▶ Problem description
Your answer must be every line of the data below that holds the string "overline", copied exactly.

▶ Given entries
▬▬▬▬▬▬
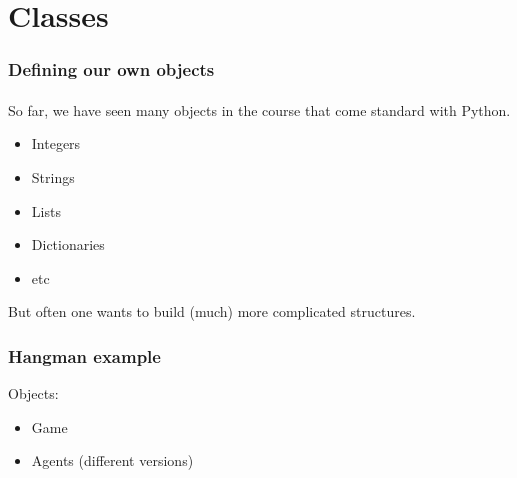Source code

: \section{Classes} %
\label{sec:classes}

\begin{frame}\frametitle{Defining our own objects}
    \framesubtitle{}

    So far, we have seen many objects in the course that come standard with Python.

    \begin{itemize}
        \item Integers
        \item Strings
        \item Lists
        \item Dictionaries
        \item etc
    \end{itemize}

    \pause

    But often one wants to build (much) more complicated structures.

\end{frame}

\begin{frame}\frametitle{Hangman example}

    Objects:
    \begin{itemize}
        \item Game
        \item Agents (different versions)
    \end{itemize}
\end{frame}



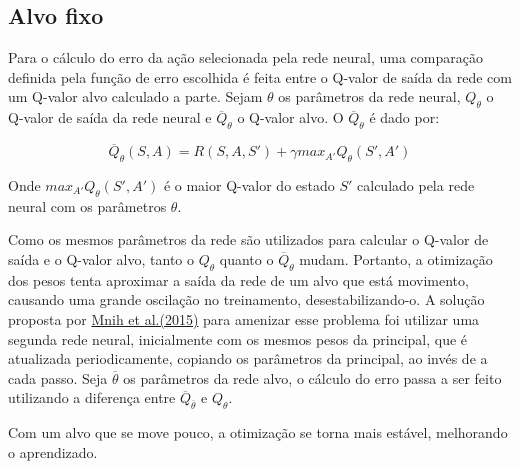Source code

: 
\subsection{Alvo fixo}
\label{sec:ft}

Para o cálculo do erro da ação selecionada pela rede neural, uma comparação definida pela função de erro escolhida é feita entre o Q-valor de saída da rede com um Q-valor alvo calculado a parte.
Sejam $\theta$ os parâmetros da rede neural, $Q_{\theta}$ o Q-valor de saída da rede neural e $\overline{Q}_{\theta}$ o Q-valor alvo.
O $\overline{Q}_{\theta}$ é dado por:

\begin{equation} \label{eq:q_target}
\overline{Q}_{\theta}(S,A) = R(S,A,S') + \gamma max_{A'}Q_{\theta}(S',A')
\end{equation}

Onde $max_{A'}Q_{\theta}(S',A')$ é o maior Q-valor do estado $S'$ calculado pela rede neural com os parâmetros $\theta$.

Como os mesmos parâmetros da rede são utilizados para calcular o Q-valor de saída e o Q-valor alvo, tanto o $Q_{\theta}$ quanto o $\overline{Q}_{\theta}$ mudam.
Portanto, a otimização dos pesos tenta aproximar a saída da rede de um alvo que está movimento, causando uma grande oscilação no treinamento, desestabilizando-o.
A solução proposta por \hyperlink{Mni+15}{Mnih et al.(2015)} para amenizar esse problema foi utilizar uma segunda rede neural, inicialmente com os mesmos pesos da principal, que é atualizada periodicamente, copiando os parâmetros da principal, ao invés de a cada passo.
Seja $\overline{\theta}$ os parâmetros da rede alvo, o cálculo do erro passa a ser feito utilizando a diferença entre $\overline{Q}_{\overline{\theta}}$ e $Q_{\theta}$.

Com um alvo que se move pouco, a otimização se torna mais estável, melhorando o aprendizado.
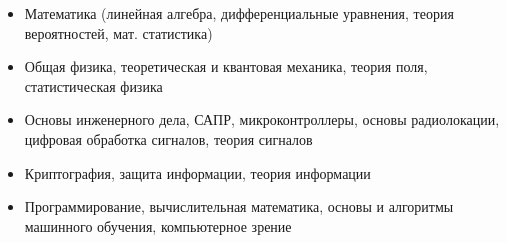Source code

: \documentclass[10pt,a4paper]{cv}
\begin{document}
\begin{itemize}
\item Математика (линейная алгебра, дифференциальные уравнения, теория вероятностей, мат. статистика)
\item Общая физика, теоретическая и квантовая механика, теория поля, статистическая физика
\item Основы инженерного дела, САПР, микроконтроллеры, основы радиолокации, цифровая обработка сигналов, теория сигналов
\item Криптография, защита информации, теория информации
\item Программирование, вычислительная математика, основы и алгоритмы машинного обучения, компьютерное зрение
\end{itemize}




 

\clearpage
\end{document}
▬▬▬▬▬▬
▶ Finished exercise
Sejam $\theta$ os parâmetros da rede neural, $Q_{\theta}$ o Q-valor de saída da rede neural e $\overline{Q}_{\theta}$ o Q-valor alvo.
O $\overline{Q}_{\theta}$ é dado por:
\overline{Q}_{\theta}(S,A) = R(S,A,S') + \gamma max_{A'}Q_{\theta}(S',A')
Como os mesmos parâmetros da rede são utilizados para calcular o Q-valor de saída e o Q-valor alvo, tanto o $Q_{\theta}$ quanto o $\overline{Q}_{\theta}$ mudam.
Seja $\overline{\theta}$ os parâmetros da rede alvo, o cálculo do erro passa a ser feito utilizando a diferença entre $\overline{Q}_{\overline{\theta}}$ e $Q_{\theta}$.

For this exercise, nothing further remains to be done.